GOSS Ph3 PROSERA Readout
I'm a bit skeptical
This has been getting some attention here into Feb, and rightly so, as it’s probably a +200%/-90% binary event, give or take! I lean negative based on the total body of evidence. Obviously, we’ll find out for sure in a couple of weeks or so. I do expect longs to be greatly rewarded, if they are correct!
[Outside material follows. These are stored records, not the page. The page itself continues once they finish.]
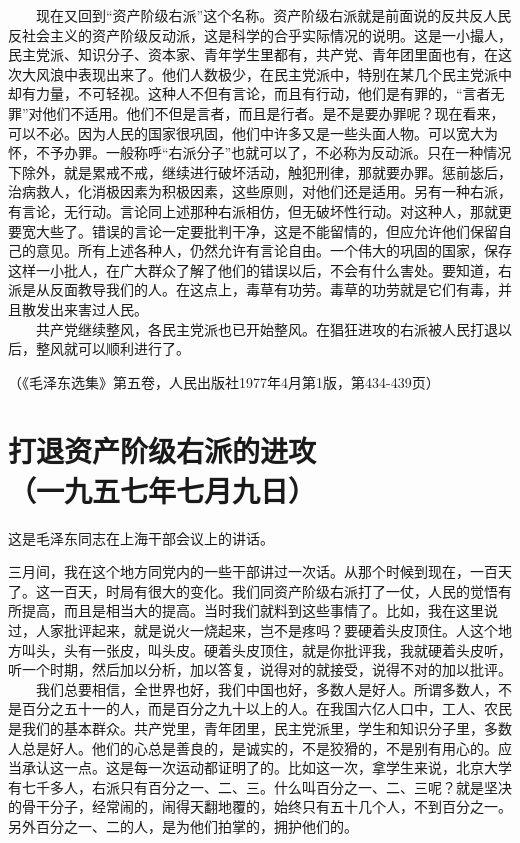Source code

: \documentclass[cn,11pt,chinese]{elegantbook}
\def\myformat#1{\hfil\hfil #1}
\begin{document}
　　现在又回到“资产阶级右派”这个名称。资产阶级右派就是前面说的反共反人民反社会主义的资产阶级反动派，这是科学的合乎实际情况的说明。这是一小撮人，民主党派、知识分子、资本家、青年学生里都有，共产党、青年团里面也有，在这次大风浪中表现出来了。他们人数极少，在民主党派中，特别在某几个民主党派中却有力量，不可轻视。这种人不但有言论，而且有行动，他们是有罪的，“言者无罪”对他们不适用。他们不但是言者，而且是行者。是不是要办罪呢？现在看来，可以不必。因为人民的国家很巩固，他们中许多又是一些头面人物。可以宽大为怀，不予办罪。一般称呼“右派分子”也就可以了，不必称为反动派。只在一种情况下除外，就是累戒不戒，继续进行破坏活动，触犯刑律，那就要办罪。惩前毖后，治病救人，化消极因素为积极因素，这些原则，对他们还是适用。另有一种右派，有言论，无行动。言论同上述那种右派相仿，但无破坏性行动。对这种人，那就更要宽大些了。错误的言论一定要批判干净，这是不能留情的，但应允许他们保留自己的意见。所有上述各种人，仍然允许有言论自由。一个伟大的巩固的国家，保存这样一小批人，在广大群众了解了他们的错误以后，不会有什么害处。要知道，右派是从反面教导我们的人。在这点上，毒草有功劳。毒草的功劳就是它们有毒，并且散发出来害过人民。\\
　　共产党继续整风，各民主党派也已开始整风。在猖狂进攻的右派被人民打退以后，整风就可以顺利进行了。\\
\begin{flushright}（《毛泽东选集》第五卷，人民出版社1977年4月第1版，第434-439页）\end{flushright}
\newpage\section*{\myformat{打退资产阶级右派的进攻}\\\myformat{（一九五七年七月九日）}}
\begin{introduction}\item  这是毛泽东同志在上海干部会议上的讲话。\end{introduction}
三月间，我在这个地方同党内的一些干部讲过一次话。从那个时候到现在，一百天了。这一百天，时局有很大的变化。我们同资产阶级右派打了一仗，人民的觉悟有所提高，而且是相当大的提高。当时我们就料到这些事情了。比如，我在这里说过，人家批评起来，就是说火一烧起来，岂不是疼吗？要硬着头皮顶住。人这个地方叫头，头有一张皮，叫头皮。硬着头皮顶住，就是你批评我，我就硬着头皮听，听一个时期，然后加以分析，加以答复，说得对的就接受，说得不对的加以批评。\\
　　我们总要相信，全世界也好，我们中国也好，多数人是好人。所谓多数人，不是百分之五十一的人，而是百分之九十以上的人。在我国六亿人口中，工人、农民是我们的基本群众。共产党里，青年团里，民主党派里，学生和知识分子里，多数人总是好人。他们的心总是善良的，是诚实的，不是狡猾的，不是别有用心的。应当承认这一点。这是每一次运动都证明了的。比如这一次，拿学生来说，北京大学有七千多人，右派只有百分之一、二、三。什么叫百分之一、二、三呢？就是坚决的骨干分子，经常闹的，闹得天翻地覆的，始终只有五十几个人，不到百分之一。另外百分之一、二的人，是为他们拍掌的，拥护他们的。\\
\end{document}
Let’s start with the imatinib hypothesis, which is the parent drug that has since spawned varying takes on the thesis in GOSS, AVTE, and now IKT. This data is interesting because it has yet to be replicated with any other TKI so many years later. The imatinib Ph3 publication is available here. The 6MWD data is stat sig positive, as you can see below:
However, the dropouts here are controversial. The largest jump in benefit also includes the 2nd most dropouts of any period, and the most dropouts after the first 4 weeks. The stats for the trial remain positive even when conducting various sensitivity analyses to account for the dropouts, which is a positive:
That being said, this is almost a 40% dropout rate by the end of the trial! I think it’s absolutely possible that this data is simply selecting for patients seeing an outlier benefit. This was never commercialized in part because the safety profile of the drug is horrid, so it’s quite reasonable that those seeing little to no benefit would drop out. By the time you get to that first impressive time point at week 12, around a quarter of the drug arm has already dropped out!
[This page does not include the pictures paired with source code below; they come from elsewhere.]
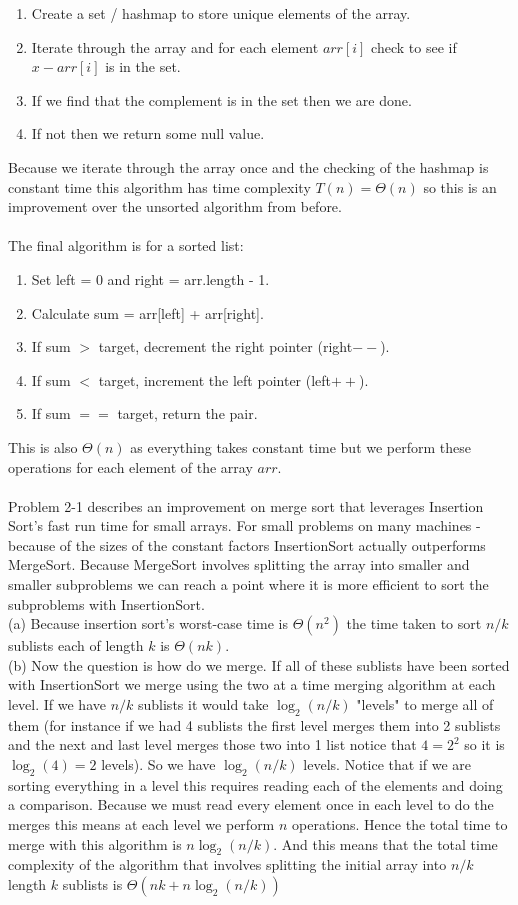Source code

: \documentclass{scrartcl}
\theoremstyle{definition}
\theoremstyle{definition}
\theoremstyle{remark}
\numberwithin{equation}{section}
\begin{document}
\begin{enumerate}
    \item Create a set / hashmap to store unique elements of the array.
    \item Iterate through the array and for each element $arr[i]$ check to see if $x - arr[i]$ is in the set.
    \item If we find that the complement is in the set then we are done.
    \item If not then we return some null value.
\end{enumerate}

Because we iterate through the array once and the checking of the hashmap is constant time this algorithm has time complexity $T(n)=\Theta(n)$ so this is an improvement over the unsorted algorithm from before.\\
\\
The final algorithm is for a sorted list:
\begin{enumerate}
    \item Set left = 0 and right = arr.length - 1.
    \item Calculate sum = arr[left] + arr[right].
    \item If sum $>$ target, decrement the right pointer (right$--$).
    \item If sum $<$ target, increment the left pointer (left$++$).
    \item If sum $==$ target, return the pair.
\end{enumerate}
This is also $\Theta(n)$ as everything takes constant time but we perform these operations for each element of the array $arr$. \\
\\
Problem 2-1 describes an improvement on merge sort that leverages Insertion Sort's fast run time for small arrays. For small problems on many machines - because of the sizes of the constant factors InsertionSort actually outperforms MergeSort. Because MergeSort involves splitting the array into smaller and smaller subproblems we can reach a point where it is more efficient to sort the subproblems with InsertionSort. \\
(a) Because insertion sort's worst-case time is $\Theta(n^2)$ the time taken to sort $n/k$ sublists each of length $k$ is $\Theta(nk)$.\\
(b) Now the question is how do we merge. If all of these sublists have been sorted with InsertionSort we merge using the two at a time merging algorithm at each level. If we have $n/k$ sublists it would take $\log_2(n/k)$ "levels" to merge all of them (for instance if we had 4 sublists the first level merges them into 2 sublists and the next and last level merges those two into 1 list notice that $4=2^2$ so it is $\log_2(4)=2$ levels). So we have $\log_2(n/k)$ levels. Notice that if we are sorting everything in a level this requires reading each of the elements and doing a comparison. Because we must read every element once in each level to do the merges this means at each level we perform $n$ operations. Hence the total time to merge with this algorithm is $n\log_2(n/k)$. And this means that the total time complexity of the algorithm that involves splitting the initial array into $n/k$ length $k$ sublists is $\Theta(nk + n\log_2(n/k))$
\end{document}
Some of the only data considering the entire population shows no separation at all vs. placebo:
I’m sure the safety profile doesn’t help with clinical worsening to some extent, but I think seeing no separation at all, and even numerically worse data on drug in some cases, is still alarming.
Some of the backdrop here for the drug not being commercialized in PAH includes the safety/regulatory case, as well as the relatively short remaining patent life of the drug. I think an understated component of the issue here could be the dropouts, and lack of support on some of the secondary endpoints. Dropout bias driving this efficacy data would be one alternative explanation for why other TKIs never worked, why AVTE never worked, why it’s still yet to be replicated successfully in another form so many years later. Sure, maybe AVTE is an isolated event proving that crushed-up imatinib doesn’t work. I think it’d be foolish to rule out that systemic concentrations may be required for efficacy, though. In any event, I think it’s worth considering that the key hypothesis to this entire space isn’t quite as cut and dry as it’s made out to be.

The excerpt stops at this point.